Work task :: What is needed is a faithful transcription of all the data below, pictures excluded.

##### Records provided #####

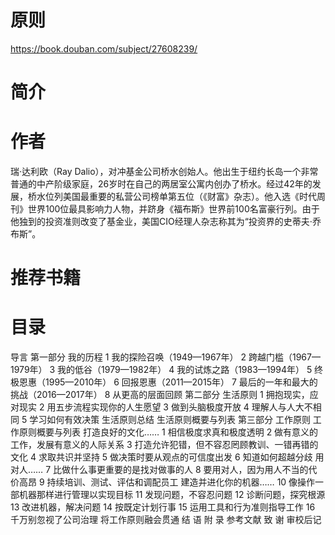 # 原则

https://book.douban.com/subject/27608239/

# 简介



# 作者

瑞·达利欧（Ray Dalio），对冲基金公司桥水创始人。他出生于纽约长岛一个非常普通的中产阶级家庭，26岁时在自己的两居室公寓内创办了桥水。经过42年的发展，桥水位列美国最重要的私营公司榜单第五位（《财富》杂志）。他入选《时代周刊》世界100位最具影响力人物，并跻身《福布斯》世界前100名富豪行列。由于他独到的投资准则改变了基金业，美国CIO经理人杂志称其为“投资界的史蒂夫·乔布斯”。

# 推荐书籍



# 目录

导言
第一部分 我的历程
1 我的探险召唤（1949—1967年）
2 跨越门槛（1967—1979年）
3 我的低谷（1979—1982年）
4 我的试炼之路（1983—1994年）
5 终极恩惠（1995—2010年）
6 回报恩惠（2011—2015年）
7 最后的一年和最大的挑战（2016—2017年）
8 从更高的层面回顾
第二部分 生活原则
1 拥抱现实，应对现实
2 用五步流程实现你的人生愿望
3 做到头脑极度开放
4 理解人与人大不相同
5 学习如何有效决策
生活原则总结
生活原则概要与列表
第三部分 工作原则
工作原则概要与列表
打造良好的文化……
1 相信极度求真和极度透明
2 做有意义的工作，发展有意义的人际关系
3 打造允许犯错，但不容忍罔顾教训、一错再错的文化
4 求取共识并坚持
5 做决策时要从观点的可信度出发
6 知道如何超越分歧
用对人……
7 比做什么事更重要的是找对做事的人
8 要用对人，因为用人不当的代价高昂
9 持续培训、测试、评估和调配员工
建造并进化你的机器……
10 像操作一部机器那样进行管理以实现目标
11 发现问题，不容忍问题
12 诊断问题，探究根源
13 改进机器，解决问题
14 按既定计划行事
15 运用工具和行为准则指导工作
16 千万别忽视了公司治理
将工作原则融会贯通
结 语
附 录
参考文献
致 谢
审校后记
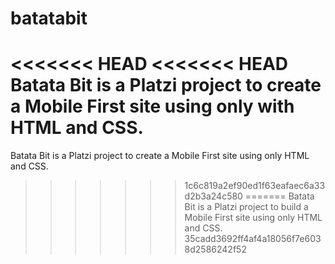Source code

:# batatabit
<<<<<<< HEAD
<<<<<<< HEAD
Batata Bit is a Platzi project to create a Mobile First site using only with HTML and CSS.
=======
Batata Bit is a Platzi project to create a Mobile First site using only HTML and CSS.
>>>>>>> 1c6c819a2ef90ed1f63eafaec6a33d2b3a24c580
=======
Batata Bit is a Platzi project to build a Mobile First site using only HTML and CSS.
>>>>>>> 35cadd3692ff4af4a18056f7e6038d2586242f52
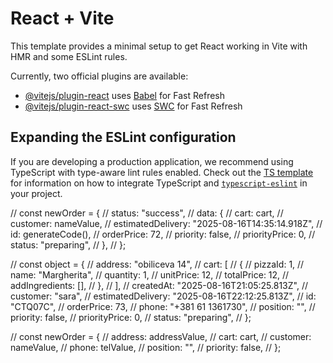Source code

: # React + Vite

This template provides a minimal setup to get React working in Vite with HMR and some ESLint rules.

Currently, two official plugins are available:

- [@vitejs/plugin-react](https://github.com/vitejs/vite-plugin-react/blob/main/packages/plugin-react) uses [Babel](https://babeljs.io/) for Fast Refresh
- [@vitejs/plugin-react-swc](https://github.com/vitejs/vite-plugin-react/blob/main/packages/plugin-react-swc) uses [SWC](https://swc.rs/) for Fast Refresh

## Expanding the ESLint configuration

If you are developing a production application, we recommend using TypeScript with type-aware lint rules enabled. Check out the [TS template](https://github.com/vitejs/vite/tree/main/packages/create-vite/template-react-ts) for information on how to integrate TypeScript and [`typescript-eslint`](https://typescript-eslint.io) in your project.

// const newOrder = {
// status: "success",
// data: {
// cart: cart,
// customer: nameValue,
// estimatedDelivery: "2025-08-16T14:35:14.918Z",
// id: generateCode(),
// orderPrice: 72,
// priority: false,
// priorityPrice: 0,
// status: "preparing",
// },
// };

// const object = {
// address: "obiliceva 14",
// cart: [
// {
// pizzaId: 1,
// name: "Margherita",
// quantity: 1,
// unitPrice: 12,
// totalPrice: 12,
// addIngredients: [],
// },
// ],
// createdAt: "2025-08-16T21:05:25.813Z",
// customer: "sara",
// estimatedDelivery: "2025-08-16T22:12:25.813Z",
// id: "CTQ07C",
// orderPrice: 73,
// phone: "+381 61 1361730",
// position: "",
// priority: false,
// priorityPrice: 0,
// status: "preparing",
// };

// const newOrder = {
// address: addressValue,
// cart: cart,
// customer: nameValue,
// phone: telValue,
// position: "",
// priority: false,
// };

#####

Exercise solution ::
 # 原则

https://book.douban.com/subject/27608239/

# 简介



# 作者

瑞·达利欧（Ray Dalio），对冲基金公司桥水创始人。他出生于纽约长岛一个非常普通的中产阶级家庭，26岁时在自己的两居室公寓内创办了桥水。经过42年的发展，桥水位列美国最重要的私营公司榜单第五位（《财富》杂志）。他入选《时代周刊》世界100位最具影响力人物，并跻身《福布斯》世界前100名富豪行列。由于他独到的投资准则改变了基金业，美国CIO经理人杂志称其为“投资界的史蒂夫·乔布斯”。

# 推荐书籍



# 目录

导言
第一部分 我的历程
1 我的探险召唤（1949—1967年）
2 跨越门槛（1967—1979年）
3 我的低谷（1979—1982年）
4 我的试炼之路（1983—1994年）
5 终极恩惠（1995—2010年）
6 回报恩惠（2011—2015年）
7 最后的一年和最大的挑战（2016—2017年）
8 从更高的层面回顾
第二部分 生活原则
1 拥抱现实，应对现实
2 用五步流程实现你的人生愿望
3 做到头脑极度开放
4 理解人与人大不相同
5 学习如何有效决策
生活原则总结
生活原则概要与列表
第三部分 工作原则
工作原则概要与列表
打造良好的文化……
1 相信极度求真和极度透明
2 做有意义的工作，发展有意义的人际关系
3 打造允许犯错，但不容忍罔顾教训、一错再错的文化
4 求取共识并坚持
5 做决策时要从观点的可信度出发
6 知道如何超越分歧
用对人……
7 比做什么事更重要的是找对做事的人
8 要用对人，因为用人不当的代价高昂
9 持续培训、测试、评估和调配员工
建造并进化你的机器……
10 像操作一部机器那样进行管理以实现目标
11 发现问题，不容忍问题
12 诊断问题，探究根源
13 改进机器，解决问题
14 按既定计划行事
15 运用工具和行为准则指导工作
16 千万别忽视了公司治理
将工作原则融会贯通
结 语
附 录
参考文献
致 谢
审校后记
Source code

:# batatabit
<<<<<<< HEAD
<<<<<<< HEAD
Batata Bit is a Platzi project to create a Mobile First site using only with HTML and CSS.
=======
Batata Bit is a Platzi project to create a Mobile First site using only HTML and CSS.
>>>>>>> 1c6c819a2ef90ed1f63eafaec6a33d2b3a24c580
=======
Batata Bit is a Platzi project to build a Mobile First site using only HTML and CSS.
>>>>>>> 35cadd3692ff4af4a18056f7e6038d2586242f52
Source code

: # React + Vite

This template provides a minimal setup to get React working in Vite with HMR and some ESLint rules.

Currently, two official plugins are available:

- [@vitejs/plugin-react](https://github.com/vitejs/vite-plugin-react/blob/main/packages/plugin-react) uses [Babel](https://babeljs.io/) for Fast Refresh
- [@vitejs/plugin-react-swc](https://github.com/vitejs/vite-plugin-react/blob/main/packages/plugin-react-swc) uses [SWC](https://swc.rs/) for Fast Refresh

## Expanding the ESLint configuration

If you are developing a production application, we recommend using TypeScript with type-aware lint rules enabled. Check out the [TS template](https://github.com/vitejs/vite/tree/main/packages/create-vite/template-react-ts) for information on how to integrate TypeScript and [`typescript-eslint`](https://typescript-eslint.io) in your project.

// const newOrder = {
// status: "success",
// data: {
// cart: cart,
// customer: nameValue,
// estimatedDelivery: "2025-08-16T14:35:14.918Z",
// id: generateCode(),
// orderPrice: 72,
// priority: false,
// priorityPrice: 0,
// status: "preparing",
// },
// };

// const object = {
// address: "obiliceva 14",
// cart: [
// {
// pizzaId: 1,
// name: "Margherita",
// quantity: 1,
// unitPrice: 12,
// totalPrice: 12,
// addIngredients: [],
// },
// ],
// createdAt: "2025-08-16T21:05:25.813Z",
// customer: "sara",
// estimatedDelivery: "2025-08-16T22:12:25.813Z",
// id: "CTQ07C",
// orderPrice: 73,
// phone: "+381 61 1361730",
// position: "",
// priority: false,
// priorityPrice: 0,
// status: "preparing",
// };

// const newOrder = {
// address: addressValue,
// cart: cart,
// customer: nameValue,
// phone: telValue,
// position: "",
// priority: false,
// };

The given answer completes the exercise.